Note that string manipulations are not easy in MLIR. Therefore, a convenience method getMatrix() is provided to read a filename from the environment (MATRIX<id>). This allows the test to pass in the full path to the test matrix test.mtx by letting the test framework do its substitution magic.

// RUN: MATRIX0="%mlir_integration_test_dir/data/test.mtx" \
// RUN: mlir-cpu-runner ....

The header passes control back to the MLIR program, rather than reading in the full matrix at once, so that the client code can allocate and prepare a proper sparse storage scheme for an m x n matrix with nnz nonzero elements (this separation also avoids complications if we would mix C allocation in the support library with MLIR allocation in the client code).
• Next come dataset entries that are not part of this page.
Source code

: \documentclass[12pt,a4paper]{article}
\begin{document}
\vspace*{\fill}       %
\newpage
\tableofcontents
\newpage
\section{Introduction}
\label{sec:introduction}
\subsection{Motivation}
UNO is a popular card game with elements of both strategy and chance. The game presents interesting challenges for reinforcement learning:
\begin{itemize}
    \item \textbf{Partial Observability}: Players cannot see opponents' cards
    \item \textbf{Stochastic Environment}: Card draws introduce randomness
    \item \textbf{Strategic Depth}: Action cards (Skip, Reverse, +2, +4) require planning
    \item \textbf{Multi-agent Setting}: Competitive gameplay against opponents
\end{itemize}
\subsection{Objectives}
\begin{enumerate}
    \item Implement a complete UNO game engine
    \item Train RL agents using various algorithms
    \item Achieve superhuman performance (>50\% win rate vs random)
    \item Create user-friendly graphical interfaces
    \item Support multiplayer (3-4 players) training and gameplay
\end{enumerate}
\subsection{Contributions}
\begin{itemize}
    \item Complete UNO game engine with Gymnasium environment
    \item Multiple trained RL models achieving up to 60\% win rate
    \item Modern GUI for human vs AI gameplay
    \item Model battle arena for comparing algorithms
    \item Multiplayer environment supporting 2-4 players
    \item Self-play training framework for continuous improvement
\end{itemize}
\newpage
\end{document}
For simplicity of presentation, the sample program simply sets up a dense matrix (however, keep in mind that typical client code will set up a much more elaborate data structure here).

%a = alloc(%M, %N) : memref<?x?xf64>
scf.for %ii = %c0 to %M step %c1 {
  scf.for %jj = %c0 to %N step %c1 {
    store %d0, %a[%ii, %jj] : memref<?x?xf64>

At this point, we are ready to read the nonzeros of the sparse matrix one by one. Typical clients would insert these nonzeros into the sparse storage scheme somehow. Our sample code simply inserts them into the dense array.
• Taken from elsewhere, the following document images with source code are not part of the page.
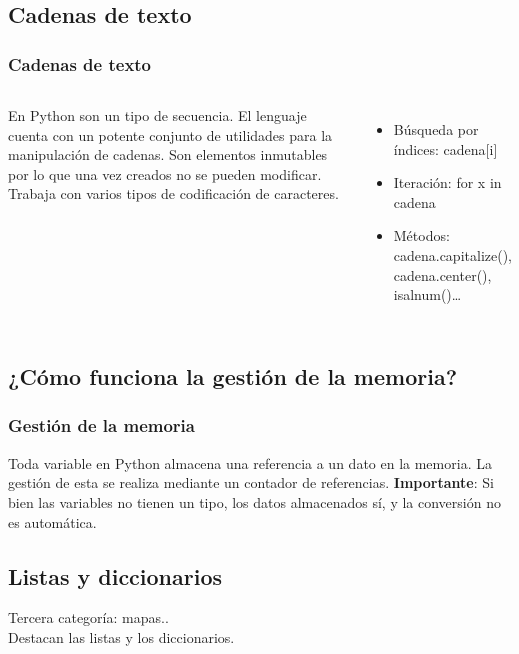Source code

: \documentclass{beamer}
\begin{document}
\subsection{Cadenas de texto}
\begin{frame}
\frametitle{Cadenas de texto}
\begin{columns}[c]
En Python son un tipo de secuencia. El lenguaje cuenta con un potente conjunto de utilidades para la manipulación de cadenas. Son elementos inmutables por lo que una vez creados no se pueden modificar. Trabaja con varios tipos de codificación de caracteres.

\begin{itemize}
\item Búsqueda por índices: cadena[i]
\item Iteración: for x in cadena
\item Métodos: cadena.capitalize(), cadena.center(), isalnum()\dots
\end{itemize}
\end{columns}
\end{frame}

\subsection{¿Cómo funciona la gestión de la memoria?}
\begin{frame}
\frametitle{Gestión de la memoria}
Toda variable en Python almacena una referencia a un dato en la memoria. La gestión de esta se realiza mediante un contador de referencias.\newline
\textbf{Importante}: Si bien las variables no tienen un tipo, los datos almacenados sí, y la conversión no es automática.
\end{frame}

\subsection{Listas y diccionarios}
\begin{frame}
Tercera categoría: mapas..\\
Destacan las listas y los diccionarios.
\end{frame}
\end{document}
scf.for %k = %c0 to %Z step %c1 {
  call @readMatrixItem(%i, %j, %d)
      : (memref<index>, memref<index>, memref<f64>) -> ()
  %I = load %i[] : memref<index>
  %J = load %j[] : memref<index>
  %D = load %d[] : memref<f64>
  store %D, %a[%I, %J] : memref<?x?xf64>  // insert in dense (not typical)

Then, make sure to close the file (the convenience library currently is not thread-safe or re-entrant, so this is good practice).
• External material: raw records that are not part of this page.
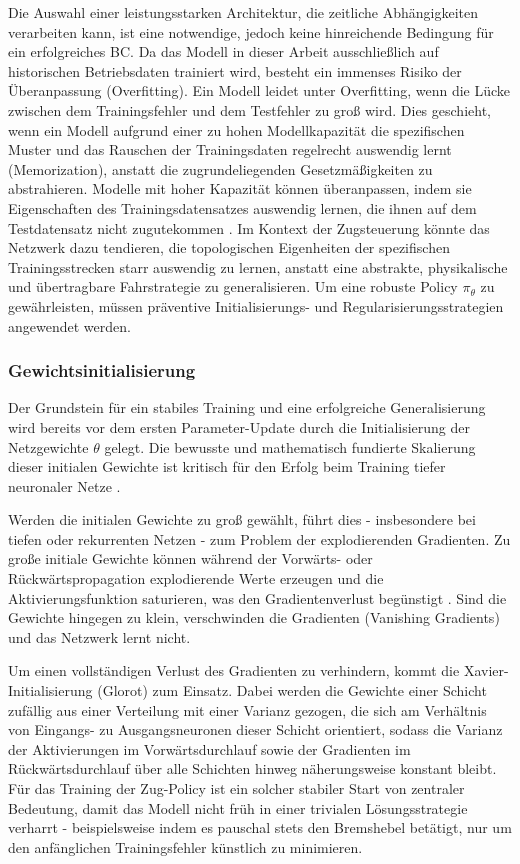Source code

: Die Auswahl einer leistungsstarken Architektur, die zeitliche Abhängigkeiten verarbeiten kann, ist eine notwendige, jedoch keine hinreichende Bedingung für ein erfolgreiches \gls{BC}. 
Da das Modell in dieser Arbeit ausschließlich auf historischen Betriebsdaten trainiert wird, besteht ein immenses Risiko der Überanpassung (Overfitting). 
Ein Modell leidet unter Overfitting, wenn die Lücke zwischen dem Trainingsfehler und dem Testfehler zu groß wird. Dies geschieht, wenn ein Modell aufgrund einer zu hohen Modellkapazität die spezifischen Muster und das Rauschen der Trainingsdaten regelrecht auswendig lernt (Memorization), anstatt die zugrundeliegenden Gesetzmäßigkeiten zu abstrahieren. 
Modelle mit hoher Kapazität können überanpassen, indem sie Eigenschaften des Trainingsdatensatzes auswendig lernen, die ihnen auf dem Testdatensatz nicht zugutekommen \cite[vgl.~S.~111]{chap2_Goo16}.
Im Kontext der Zugsteuerung könnte das Netzwerk dazu tendieren, die topologischen Eigenheiten der spezifischen Trainingsstrecken starr auswendig zu lernen, anstatt eine abstrakte, physikalische und übertragbare Fahrstrategie zu generalisieren. 
Um eine robuste Policy $\pi_\theta$ zu gewährleisten, müssen präventive Initialisierungs- und Regularisierungsstrategien angewendet werden.

\subsubsection{Gewichtsinitialisierung}

Der Grundstein für ein stabiles Training und eine erfolgreiche Generalisierung wird bereits vor dem ersten Parameter-Update durch die Initialisierung der Netzgewichte $\theta$ gelegt. 
Die bewusste und mathematisch fundierte Skalierung dieser initialen Gewichte ist kritisch für den Erfolg beim Training tiefer neuronaler Netze \cite[vgl.][S.~301ff.]{chap2_Goo16}. 

Werden die initialen Gewichte zu groß gewählt, führt dies - insbesondere bei tiefen oder rekurrenten Netzen - zum Problem der explodierenden Gradienten. 
Zu große initiale Gewichte können während der Vorwärts- oder Rückwärtspropagation explodierende Werte erzeugen und die Aktivierungsfunktion saturieren, was den Gradientenverlust begünstigt \cite[vgl.~S.~301]{chap2_Goo16}. 
Sind die Gewichte hingegen zu klein, verschwinden die Gradienten (Vanishing Gradients) und das Netzwerk lernt nicht. 

Um einen vollständigen Verlust des Gradienten zu verhindern, kommt die Xavier-Initialisierung (Glorot) zum Einsatz. 
Dabei werden die Gewichte einer Schicht zufällig aus einer Verteilung mit einer Varianz gezogen, die sich am Verhältnis von Eingangs- zu Ausgangsneuronen dieser Schicht orientiert, sodass die Varianz der Aktivierungen im Vorwärtsdurchlauf sowie der Gradienten im Rückwärtsdurchlauf über alle Schichten hinweg näherungsweise konstant bleibt. 
Für das Training der Zug-Policy ist ein solcher stabiler Start von zentraler Bedeutung, damit das Modell nicht früh in einer trivialen Lösungsstrategie verharrt - beispielsweise indem es pauschal stets den Bremshebel betätigt, nur um den anfänglichen Trainingsfehler künstlich zu minimieren.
call @closeMatrix() : () -> ()

I hope this support is useful. Please give us your feedback if you have ideas on how to improve.

1 Like

I generalized the support in the sparse runtime support library to tensors in FROSTT format, and added the ability to sort indices lexicographically before passing the values back to the client, since many sparse storage formats are easier to set up that way (see ⚙ D94852 [mlir][sparse] improved sparse runtime support library).

I found the FROSTT format (see FROSTT) a bit too concise, since it only includes the nonzero elements with indices (so that the rank and number of nonzeros must be inferred from the file; the exact dimension sizes remain unknown if not all dimensions are filled). An “extended format” with a bit more metadata, as follows, seems easier.

# extended FROSTT file format
<rank> <nnz>
<dimension sizes (one per rank)>

So, a 2x3 dense matrix would then look as follows

# this is a comment
2 6
2 3
1 1 1.1
1 2 1.2
1 3 1.3
2 1 2.1
2 2 2.2
2 3 2.3

The changes to the API of the sparse runtime support library are minor, basically renaming Matrix into Tensor, and passing arrays for metadata and indices instead. Sample codes can be found in the change above.

1 Like

The FROSTT team is very kindly considering this proposal. You can track the progress in this GIT issue.

1 Like